Work required:
Your result should be every line of the records below that contains the word "millimeters".

Records from a data collection:
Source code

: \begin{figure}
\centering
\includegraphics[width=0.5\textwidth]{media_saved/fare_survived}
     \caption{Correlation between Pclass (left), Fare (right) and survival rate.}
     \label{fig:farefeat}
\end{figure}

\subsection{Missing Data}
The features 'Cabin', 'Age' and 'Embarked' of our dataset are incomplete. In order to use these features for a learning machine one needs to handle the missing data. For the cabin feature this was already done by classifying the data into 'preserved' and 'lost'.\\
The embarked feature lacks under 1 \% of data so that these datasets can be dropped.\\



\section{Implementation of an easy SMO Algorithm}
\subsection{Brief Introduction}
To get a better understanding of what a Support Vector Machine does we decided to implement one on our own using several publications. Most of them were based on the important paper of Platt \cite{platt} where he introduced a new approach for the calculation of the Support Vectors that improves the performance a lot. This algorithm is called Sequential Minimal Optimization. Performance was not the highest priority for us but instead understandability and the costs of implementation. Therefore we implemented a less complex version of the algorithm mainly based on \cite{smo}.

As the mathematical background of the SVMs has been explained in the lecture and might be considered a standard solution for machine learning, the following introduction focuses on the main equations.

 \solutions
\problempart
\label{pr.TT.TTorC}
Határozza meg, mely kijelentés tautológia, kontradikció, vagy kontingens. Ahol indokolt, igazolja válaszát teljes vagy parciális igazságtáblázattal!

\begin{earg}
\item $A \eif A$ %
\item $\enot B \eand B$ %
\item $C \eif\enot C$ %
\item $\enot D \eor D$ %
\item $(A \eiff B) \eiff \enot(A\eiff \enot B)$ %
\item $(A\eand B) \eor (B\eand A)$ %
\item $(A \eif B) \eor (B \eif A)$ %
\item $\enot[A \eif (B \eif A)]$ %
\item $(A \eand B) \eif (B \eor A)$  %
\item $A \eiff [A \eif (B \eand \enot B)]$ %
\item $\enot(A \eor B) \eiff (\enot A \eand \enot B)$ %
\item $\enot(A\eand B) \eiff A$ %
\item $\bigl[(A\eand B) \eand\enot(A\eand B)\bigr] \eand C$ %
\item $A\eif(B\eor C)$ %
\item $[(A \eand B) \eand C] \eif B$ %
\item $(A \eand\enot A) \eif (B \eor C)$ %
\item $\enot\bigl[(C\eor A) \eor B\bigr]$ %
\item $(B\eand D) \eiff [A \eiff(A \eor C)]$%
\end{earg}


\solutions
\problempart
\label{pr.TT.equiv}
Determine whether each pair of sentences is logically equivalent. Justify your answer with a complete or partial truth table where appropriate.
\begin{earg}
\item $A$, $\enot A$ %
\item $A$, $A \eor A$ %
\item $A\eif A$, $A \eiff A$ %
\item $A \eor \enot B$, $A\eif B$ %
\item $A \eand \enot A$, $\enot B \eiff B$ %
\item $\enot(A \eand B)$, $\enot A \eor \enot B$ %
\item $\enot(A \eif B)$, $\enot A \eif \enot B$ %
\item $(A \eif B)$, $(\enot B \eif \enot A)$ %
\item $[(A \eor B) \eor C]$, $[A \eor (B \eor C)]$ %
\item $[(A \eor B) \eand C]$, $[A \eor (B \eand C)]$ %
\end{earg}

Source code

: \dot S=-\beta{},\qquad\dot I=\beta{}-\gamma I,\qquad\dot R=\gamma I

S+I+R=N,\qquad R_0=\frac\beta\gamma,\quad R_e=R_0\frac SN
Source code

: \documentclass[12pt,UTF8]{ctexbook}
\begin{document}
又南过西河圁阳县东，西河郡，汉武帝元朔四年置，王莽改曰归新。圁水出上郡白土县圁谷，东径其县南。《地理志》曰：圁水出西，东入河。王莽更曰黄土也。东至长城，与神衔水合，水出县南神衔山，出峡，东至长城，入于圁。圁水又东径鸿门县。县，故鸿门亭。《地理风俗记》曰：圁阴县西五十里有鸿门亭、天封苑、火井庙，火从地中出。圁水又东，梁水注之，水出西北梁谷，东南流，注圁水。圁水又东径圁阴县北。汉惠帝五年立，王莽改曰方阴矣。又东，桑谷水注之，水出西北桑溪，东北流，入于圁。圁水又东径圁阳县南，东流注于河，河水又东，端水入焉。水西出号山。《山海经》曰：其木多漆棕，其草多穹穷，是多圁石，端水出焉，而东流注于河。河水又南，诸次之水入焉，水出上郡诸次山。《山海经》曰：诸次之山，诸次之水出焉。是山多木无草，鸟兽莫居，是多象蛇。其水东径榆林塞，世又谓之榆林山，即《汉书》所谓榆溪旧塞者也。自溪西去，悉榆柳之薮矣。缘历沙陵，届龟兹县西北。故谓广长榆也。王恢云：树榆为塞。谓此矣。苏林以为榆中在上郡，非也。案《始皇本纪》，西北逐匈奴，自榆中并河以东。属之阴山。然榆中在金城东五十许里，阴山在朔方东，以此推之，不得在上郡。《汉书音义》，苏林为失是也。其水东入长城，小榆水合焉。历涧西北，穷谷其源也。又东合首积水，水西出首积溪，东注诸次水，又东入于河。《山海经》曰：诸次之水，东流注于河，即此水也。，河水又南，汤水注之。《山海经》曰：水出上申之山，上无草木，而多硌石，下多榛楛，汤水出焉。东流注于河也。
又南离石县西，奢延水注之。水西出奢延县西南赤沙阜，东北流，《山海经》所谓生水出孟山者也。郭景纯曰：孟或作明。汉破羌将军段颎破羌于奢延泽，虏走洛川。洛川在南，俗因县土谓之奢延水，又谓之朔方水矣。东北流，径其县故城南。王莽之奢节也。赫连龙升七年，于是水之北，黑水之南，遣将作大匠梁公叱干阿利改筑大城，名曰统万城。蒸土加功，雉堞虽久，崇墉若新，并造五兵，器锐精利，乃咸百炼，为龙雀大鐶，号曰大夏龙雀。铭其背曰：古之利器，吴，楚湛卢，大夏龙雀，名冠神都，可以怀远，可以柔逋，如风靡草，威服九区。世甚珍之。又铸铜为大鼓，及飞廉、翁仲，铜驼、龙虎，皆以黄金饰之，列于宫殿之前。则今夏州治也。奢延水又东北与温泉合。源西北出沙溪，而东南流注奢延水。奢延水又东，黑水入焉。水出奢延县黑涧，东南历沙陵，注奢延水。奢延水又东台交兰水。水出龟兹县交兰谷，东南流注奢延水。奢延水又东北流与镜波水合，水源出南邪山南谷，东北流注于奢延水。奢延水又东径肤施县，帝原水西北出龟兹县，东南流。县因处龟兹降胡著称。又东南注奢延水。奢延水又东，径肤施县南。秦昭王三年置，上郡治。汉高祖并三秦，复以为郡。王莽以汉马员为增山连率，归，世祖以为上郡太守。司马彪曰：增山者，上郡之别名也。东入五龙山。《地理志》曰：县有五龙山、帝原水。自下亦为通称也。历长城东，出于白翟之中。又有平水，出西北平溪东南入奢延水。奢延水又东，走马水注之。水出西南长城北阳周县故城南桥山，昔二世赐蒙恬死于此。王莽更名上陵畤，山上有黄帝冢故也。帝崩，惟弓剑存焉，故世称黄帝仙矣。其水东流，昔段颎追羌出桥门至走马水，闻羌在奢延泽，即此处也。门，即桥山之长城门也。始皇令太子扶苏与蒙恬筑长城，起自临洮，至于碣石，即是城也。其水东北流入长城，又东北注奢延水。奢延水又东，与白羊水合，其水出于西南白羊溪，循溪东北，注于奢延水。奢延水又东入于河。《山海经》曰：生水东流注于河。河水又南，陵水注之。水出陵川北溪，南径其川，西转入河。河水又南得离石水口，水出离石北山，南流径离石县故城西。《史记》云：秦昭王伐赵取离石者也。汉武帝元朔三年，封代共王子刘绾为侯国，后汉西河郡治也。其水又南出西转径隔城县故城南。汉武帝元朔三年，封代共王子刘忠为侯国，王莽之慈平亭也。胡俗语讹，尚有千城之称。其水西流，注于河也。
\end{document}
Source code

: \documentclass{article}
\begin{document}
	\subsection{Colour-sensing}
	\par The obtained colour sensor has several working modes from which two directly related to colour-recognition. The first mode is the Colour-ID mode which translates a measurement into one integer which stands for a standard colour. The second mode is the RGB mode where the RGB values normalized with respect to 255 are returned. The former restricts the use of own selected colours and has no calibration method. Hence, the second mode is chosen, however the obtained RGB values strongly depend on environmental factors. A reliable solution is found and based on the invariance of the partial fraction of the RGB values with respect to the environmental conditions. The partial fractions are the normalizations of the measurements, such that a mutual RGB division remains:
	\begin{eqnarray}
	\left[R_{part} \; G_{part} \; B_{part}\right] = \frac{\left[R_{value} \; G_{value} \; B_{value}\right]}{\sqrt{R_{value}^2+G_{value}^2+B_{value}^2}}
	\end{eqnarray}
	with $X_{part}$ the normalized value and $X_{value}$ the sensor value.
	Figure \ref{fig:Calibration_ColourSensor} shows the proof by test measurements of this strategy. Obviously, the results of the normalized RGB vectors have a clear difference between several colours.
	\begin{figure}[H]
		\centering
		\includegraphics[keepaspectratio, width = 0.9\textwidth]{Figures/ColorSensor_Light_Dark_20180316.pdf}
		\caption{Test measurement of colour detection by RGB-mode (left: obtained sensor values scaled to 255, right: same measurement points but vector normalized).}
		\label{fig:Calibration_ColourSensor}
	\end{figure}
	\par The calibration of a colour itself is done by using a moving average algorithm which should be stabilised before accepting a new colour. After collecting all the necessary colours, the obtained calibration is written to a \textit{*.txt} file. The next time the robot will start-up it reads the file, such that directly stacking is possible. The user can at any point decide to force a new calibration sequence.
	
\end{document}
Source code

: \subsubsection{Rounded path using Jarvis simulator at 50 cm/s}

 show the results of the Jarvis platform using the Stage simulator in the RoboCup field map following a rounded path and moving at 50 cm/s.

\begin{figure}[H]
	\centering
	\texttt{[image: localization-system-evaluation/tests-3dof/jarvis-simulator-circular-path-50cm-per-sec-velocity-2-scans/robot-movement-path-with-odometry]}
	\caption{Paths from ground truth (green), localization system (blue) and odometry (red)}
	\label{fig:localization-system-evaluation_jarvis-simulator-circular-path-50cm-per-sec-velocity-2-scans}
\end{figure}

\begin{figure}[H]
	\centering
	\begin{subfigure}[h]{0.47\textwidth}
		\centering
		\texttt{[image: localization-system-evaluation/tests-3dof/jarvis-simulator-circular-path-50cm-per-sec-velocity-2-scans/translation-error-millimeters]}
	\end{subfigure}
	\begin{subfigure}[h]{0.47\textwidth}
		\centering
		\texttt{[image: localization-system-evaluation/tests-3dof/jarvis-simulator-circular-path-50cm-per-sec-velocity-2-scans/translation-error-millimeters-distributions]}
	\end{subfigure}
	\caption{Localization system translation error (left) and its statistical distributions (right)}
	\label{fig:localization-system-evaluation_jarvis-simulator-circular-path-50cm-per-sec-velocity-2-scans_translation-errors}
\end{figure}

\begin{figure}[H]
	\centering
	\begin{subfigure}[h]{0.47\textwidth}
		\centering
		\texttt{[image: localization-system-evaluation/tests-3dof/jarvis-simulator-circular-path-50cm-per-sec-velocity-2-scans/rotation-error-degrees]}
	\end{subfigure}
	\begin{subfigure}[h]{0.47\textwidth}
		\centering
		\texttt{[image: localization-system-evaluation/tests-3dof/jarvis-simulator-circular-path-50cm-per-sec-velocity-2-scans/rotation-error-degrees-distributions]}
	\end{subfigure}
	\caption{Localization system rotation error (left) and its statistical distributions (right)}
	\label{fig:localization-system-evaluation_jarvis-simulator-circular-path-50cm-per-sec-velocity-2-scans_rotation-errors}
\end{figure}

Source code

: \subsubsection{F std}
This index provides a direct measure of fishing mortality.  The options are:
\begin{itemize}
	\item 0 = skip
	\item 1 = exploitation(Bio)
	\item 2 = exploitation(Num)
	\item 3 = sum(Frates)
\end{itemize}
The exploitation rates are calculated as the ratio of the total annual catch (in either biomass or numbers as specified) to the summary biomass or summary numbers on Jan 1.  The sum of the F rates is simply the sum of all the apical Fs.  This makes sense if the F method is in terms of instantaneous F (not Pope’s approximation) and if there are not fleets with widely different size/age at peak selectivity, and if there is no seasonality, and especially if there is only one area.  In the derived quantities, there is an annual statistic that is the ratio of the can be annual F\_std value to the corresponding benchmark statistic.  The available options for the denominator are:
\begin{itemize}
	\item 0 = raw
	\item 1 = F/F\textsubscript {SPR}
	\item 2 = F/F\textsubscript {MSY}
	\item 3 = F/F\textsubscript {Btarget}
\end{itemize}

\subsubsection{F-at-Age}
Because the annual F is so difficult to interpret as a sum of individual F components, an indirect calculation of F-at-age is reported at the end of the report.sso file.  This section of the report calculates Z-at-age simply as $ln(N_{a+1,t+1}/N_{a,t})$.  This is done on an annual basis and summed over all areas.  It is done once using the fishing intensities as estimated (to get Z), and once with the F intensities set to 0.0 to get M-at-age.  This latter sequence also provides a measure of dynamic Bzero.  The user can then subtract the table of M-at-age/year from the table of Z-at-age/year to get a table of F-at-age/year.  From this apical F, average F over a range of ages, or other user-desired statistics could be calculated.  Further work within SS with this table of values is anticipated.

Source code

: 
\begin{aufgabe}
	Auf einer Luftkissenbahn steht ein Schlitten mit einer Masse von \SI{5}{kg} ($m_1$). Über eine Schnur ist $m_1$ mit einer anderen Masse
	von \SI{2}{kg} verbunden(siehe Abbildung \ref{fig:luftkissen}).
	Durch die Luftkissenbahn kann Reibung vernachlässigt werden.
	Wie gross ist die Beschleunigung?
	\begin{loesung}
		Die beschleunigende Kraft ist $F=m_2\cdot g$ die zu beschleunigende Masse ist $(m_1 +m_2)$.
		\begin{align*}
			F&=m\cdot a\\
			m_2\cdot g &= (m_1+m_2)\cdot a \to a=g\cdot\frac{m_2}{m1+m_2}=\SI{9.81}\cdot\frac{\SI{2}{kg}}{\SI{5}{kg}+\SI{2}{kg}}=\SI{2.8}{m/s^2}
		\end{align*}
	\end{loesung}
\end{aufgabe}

Solved exercise:
		\texttt{[image: localization-system-evaluation/tests-3dof/jarvis-simulator-circular-path-50cm-per-sec-velocity-2-scans/translation-error-millimeters]}
		\texttt{[image: localization-system-evaluation/tests-3dof/jarvis-simulator-circular-path-50cm-per-sec-velocity-2-scans/translation-error-millimeters-distributions]}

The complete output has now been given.